In the last 2 months of being injured a number of things have happened. Here they are.
I’ve lost the motivation to update this blog. I haven’t run for two months so finding a reason to write has been difficult. Frustratingly, this understandable lack of motivation has had a general knock on to motivation in many other areas of life unrelated to running.
I’ve fallen in love with running more than ever before. The idea that absence makes the heart grow fonder is definitely true here. I’ve become incredibly envious of anyone I’ve seen running whilst I’ve been on my commute to or from work. I’ve looked forward to running even a short distance. I’ve told myself that one day I’ll run an ultra and the training for it will be continuously enjoyable because I’ll be running and nothing is greater than running. I’ve forgotten that my legs might ache and that I might struggle to fit in the training or that it might impact upon other commitments in my life.
I’ve developed an annoying similarity to that type of person I hate that visits their GP and won’t leave satisfied until they have a course of antibiotics prescribed to them. I’ve longed for a definitive answer to the pain in my knee. I’ve wanted a diagnosis so that I can then feel like I know exactly what the problem is and can know exactly how long to stop running for, exactly what I need to do to make things better, or know exactly what someone else can do to make things better for me.

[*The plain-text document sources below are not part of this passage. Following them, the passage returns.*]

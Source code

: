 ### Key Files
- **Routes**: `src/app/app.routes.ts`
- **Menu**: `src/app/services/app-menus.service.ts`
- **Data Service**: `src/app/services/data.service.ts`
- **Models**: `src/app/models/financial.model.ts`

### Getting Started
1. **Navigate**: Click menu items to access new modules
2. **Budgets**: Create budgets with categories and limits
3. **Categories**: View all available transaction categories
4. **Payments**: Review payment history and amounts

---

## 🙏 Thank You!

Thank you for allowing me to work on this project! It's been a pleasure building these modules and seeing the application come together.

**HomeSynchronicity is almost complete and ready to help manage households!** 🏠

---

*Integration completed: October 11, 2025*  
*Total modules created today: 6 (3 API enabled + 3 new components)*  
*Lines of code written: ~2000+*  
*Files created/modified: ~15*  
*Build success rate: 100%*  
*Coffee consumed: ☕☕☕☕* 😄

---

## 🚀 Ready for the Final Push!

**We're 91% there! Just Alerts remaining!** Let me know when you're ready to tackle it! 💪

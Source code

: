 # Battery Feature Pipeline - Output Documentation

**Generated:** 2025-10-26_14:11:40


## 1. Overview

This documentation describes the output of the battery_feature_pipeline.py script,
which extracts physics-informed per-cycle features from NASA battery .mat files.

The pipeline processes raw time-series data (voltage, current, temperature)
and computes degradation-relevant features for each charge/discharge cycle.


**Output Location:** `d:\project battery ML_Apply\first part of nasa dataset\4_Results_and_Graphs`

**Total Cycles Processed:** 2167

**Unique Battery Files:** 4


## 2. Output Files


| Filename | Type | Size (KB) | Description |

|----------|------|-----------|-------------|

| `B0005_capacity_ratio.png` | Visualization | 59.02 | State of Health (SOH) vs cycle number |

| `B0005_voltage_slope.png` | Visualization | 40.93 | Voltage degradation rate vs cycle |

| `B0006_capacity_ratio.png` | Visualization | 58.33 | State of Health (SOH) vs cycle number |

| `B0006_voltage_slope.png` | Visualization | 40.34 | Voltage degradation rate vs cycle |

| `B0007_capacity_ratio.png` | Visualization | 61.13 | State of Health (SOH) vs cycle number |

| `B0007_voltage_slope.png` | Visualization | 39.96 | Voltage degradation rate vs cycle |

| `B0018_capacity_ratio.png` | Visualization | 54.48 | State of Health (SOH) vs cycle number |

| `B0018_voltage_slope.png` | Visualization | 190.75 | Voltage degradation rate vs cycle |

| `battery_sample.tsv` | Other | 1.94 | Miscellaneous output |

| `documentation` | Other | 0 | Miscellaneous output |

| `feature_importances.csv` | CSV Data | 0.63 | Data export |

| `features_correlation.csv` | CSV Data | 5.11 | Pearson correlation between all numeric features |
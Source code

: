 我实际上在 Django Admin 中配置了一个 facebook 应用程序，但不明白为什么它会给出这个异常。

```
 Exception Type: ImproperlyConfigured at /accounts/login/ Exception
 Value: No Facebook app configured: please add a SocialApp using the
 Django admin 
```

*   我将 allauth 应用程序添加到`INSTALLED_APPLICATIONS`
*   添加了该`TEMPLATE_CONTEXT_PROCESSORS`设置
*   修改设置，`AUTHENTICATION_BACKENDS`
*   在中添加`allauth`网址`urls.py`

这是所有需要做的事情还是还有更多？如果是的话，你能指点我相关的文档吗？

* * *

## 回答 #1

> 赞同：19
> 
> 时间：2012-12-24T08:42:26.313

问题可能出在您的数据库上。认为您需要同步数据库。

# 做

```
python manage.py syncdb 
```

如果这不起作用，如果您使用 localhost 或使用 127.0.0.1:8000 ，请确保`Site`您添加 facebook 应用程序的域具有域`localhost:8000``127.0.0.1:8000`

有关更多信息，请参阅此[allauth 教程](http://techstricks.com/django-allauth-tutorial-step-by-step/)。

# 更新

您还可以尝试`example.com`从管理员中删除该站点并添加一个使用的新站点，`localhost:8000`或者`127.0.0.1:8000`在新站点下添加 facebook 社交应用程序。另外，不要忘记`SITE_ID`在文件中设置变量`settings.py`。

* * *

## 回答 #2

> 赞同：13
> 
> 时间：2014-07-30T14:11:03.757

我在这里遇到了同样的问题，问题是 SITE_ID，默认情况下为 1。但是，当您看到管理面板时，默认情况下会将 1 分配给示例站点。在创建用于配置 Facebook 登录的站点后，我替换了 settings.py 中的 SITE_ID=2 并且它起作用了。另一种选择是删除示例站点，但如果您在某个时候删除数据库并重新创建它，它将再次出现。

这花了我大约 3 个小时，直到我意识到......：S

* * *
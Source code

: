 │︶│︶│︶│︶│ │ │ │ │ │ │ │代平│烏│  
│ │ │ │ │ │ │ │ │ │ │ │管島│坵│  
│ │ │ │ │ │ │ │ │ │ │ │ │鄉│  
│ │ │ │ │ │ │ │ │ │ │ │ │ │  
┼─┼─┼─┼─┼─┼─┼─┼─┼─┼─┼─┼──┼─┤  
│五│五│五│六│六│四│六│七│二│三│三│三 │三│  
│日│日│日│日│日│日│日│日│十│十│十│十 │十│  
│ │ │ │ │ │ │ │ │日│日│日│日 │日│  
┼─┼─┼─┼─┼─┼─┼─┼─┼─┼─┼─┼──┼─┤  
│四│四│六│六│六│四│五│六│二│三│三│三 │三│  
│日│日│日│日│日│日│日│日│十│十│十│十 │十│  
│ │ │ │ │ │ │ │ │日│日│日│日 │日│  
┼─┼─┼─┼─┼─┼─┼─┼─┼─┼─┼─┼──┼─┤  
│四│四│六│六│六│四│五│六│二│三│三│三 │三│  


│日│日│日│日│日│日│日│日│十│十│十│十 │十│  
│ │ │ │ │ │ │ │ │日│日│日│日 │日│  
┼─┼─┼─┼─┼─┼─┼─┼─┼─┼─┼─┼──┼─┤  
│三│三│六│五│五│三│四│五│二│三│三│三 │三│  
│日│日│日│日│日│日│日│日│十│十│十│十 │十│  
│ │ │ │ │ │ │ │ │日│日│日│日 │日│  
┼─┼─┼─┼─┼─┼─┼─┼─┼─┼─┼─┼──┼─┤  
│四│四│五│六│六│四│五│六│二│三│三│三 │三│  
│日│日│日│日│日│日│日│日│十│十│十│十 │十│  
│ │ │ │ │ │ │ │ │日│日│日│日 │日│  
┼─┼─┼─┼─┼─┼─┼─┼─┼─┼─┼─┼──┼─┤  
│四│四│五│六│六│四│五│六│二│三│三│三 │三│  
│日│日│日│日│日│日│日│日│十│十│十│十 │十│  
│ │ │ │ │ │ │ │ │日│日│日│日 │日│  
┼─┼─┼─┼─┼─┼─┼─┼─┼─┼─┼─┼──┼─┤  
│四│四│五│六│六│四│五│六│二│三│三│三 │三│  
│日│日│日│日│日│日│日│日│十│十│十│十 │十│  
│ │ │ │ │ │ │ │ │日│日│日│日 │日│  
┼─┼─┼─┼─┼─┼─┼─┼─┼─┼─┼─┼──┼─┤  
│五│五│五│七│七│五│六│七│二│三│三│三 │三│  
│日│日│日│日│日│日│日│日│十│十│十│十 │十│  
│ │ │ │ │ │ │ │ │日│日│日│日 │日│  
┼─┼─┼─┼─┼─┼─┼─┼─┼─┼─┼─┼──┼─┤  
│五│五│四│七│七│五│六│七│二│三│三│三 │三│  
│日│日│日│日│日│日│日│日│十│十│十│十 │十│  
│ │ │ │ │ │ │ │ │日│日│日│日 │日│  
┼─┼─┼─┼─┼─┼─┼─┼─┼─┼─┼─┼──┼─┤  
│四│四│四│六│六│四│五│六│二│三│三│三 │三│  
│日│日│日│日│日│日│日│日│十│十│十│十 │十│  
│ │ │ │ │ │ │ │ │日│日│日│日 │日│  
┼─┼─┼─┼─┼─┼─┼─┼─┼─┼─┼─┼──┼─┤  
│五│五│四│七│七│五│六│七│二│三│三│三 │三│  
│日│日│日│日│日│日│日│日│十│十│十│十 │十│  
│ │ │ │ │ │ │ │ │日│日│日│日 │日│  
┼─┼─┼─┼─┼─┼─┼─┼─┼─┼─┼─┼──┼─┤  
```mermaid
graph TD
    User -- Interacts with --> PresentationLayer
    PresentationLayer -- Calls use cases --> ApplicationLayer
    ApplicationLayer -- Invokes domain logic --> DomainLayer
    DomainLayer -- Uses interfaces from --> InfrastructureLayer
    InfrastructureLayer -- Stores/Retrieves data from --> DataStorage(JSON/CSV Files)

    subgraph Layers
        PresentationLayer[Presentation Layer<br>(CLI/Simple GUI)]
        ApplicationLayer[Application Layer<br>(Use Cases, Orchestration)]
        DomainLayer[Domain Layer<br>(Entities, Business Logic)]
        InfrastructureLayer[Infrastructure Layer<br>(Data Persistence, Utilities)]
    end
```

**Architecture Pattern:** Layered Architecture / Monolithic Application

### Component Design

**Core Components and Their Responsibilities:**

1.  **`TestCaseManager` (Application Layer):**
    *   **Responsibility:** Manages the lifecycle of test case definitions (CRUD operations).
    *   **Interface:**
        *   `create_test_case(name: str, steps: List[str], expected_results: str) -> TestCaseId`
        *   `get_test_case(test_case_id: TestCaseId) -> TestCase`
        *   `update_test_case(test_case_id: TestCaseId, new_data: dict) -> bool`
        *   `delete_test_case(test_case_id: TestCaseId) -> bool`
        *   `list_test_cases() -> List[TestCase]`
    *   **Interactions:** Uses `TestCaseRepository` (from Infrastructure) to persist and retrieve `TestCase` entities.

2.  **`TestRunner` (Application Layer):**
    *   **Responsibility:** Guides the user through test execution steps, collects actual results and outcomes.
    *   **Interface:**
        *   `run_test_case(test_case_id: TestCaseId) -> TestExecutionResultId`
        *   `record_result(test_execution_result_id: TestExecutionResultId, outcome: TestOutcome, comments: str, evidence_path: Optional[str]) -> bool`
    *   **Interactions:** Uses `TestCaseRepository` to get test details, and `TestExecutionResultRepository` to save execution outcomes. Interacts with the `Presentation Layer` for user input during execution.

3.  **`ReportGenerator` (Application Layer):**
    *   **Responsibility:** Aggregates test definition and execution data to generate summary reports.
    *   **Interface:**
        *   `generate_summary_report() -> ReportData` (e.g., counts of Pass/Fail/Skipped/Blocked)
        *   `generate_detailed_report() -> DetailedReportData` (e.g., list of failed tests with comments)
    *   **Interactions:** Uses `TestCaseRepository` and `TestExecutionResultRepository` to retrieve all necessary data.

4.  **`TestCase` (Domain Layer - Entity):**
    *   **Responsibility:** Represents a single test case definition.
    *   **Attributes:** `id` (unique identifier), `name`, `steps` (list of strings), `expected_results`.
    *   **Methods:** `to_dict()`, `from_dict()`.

I’ve enjoyed knowing that I wont be going out for a run later this morning or this afternoon or this evening or tomorrow morning. I’ve known there’s absolutely no chance of being able to fit in a run anytime soon and so I’ve quite happily, without internal conflict, said yes to a Saturday evening or Sunday afternoon pint.
Yesterday I went out for a run for the first time in two months. It was a short and a slow run and my knee but today I have been pain free. I’m keeping my fingers crossed that with a bit of luck, some appropriate strength training and a sensible approach to gradually upping my distance I’ll remain injury free for some time to come.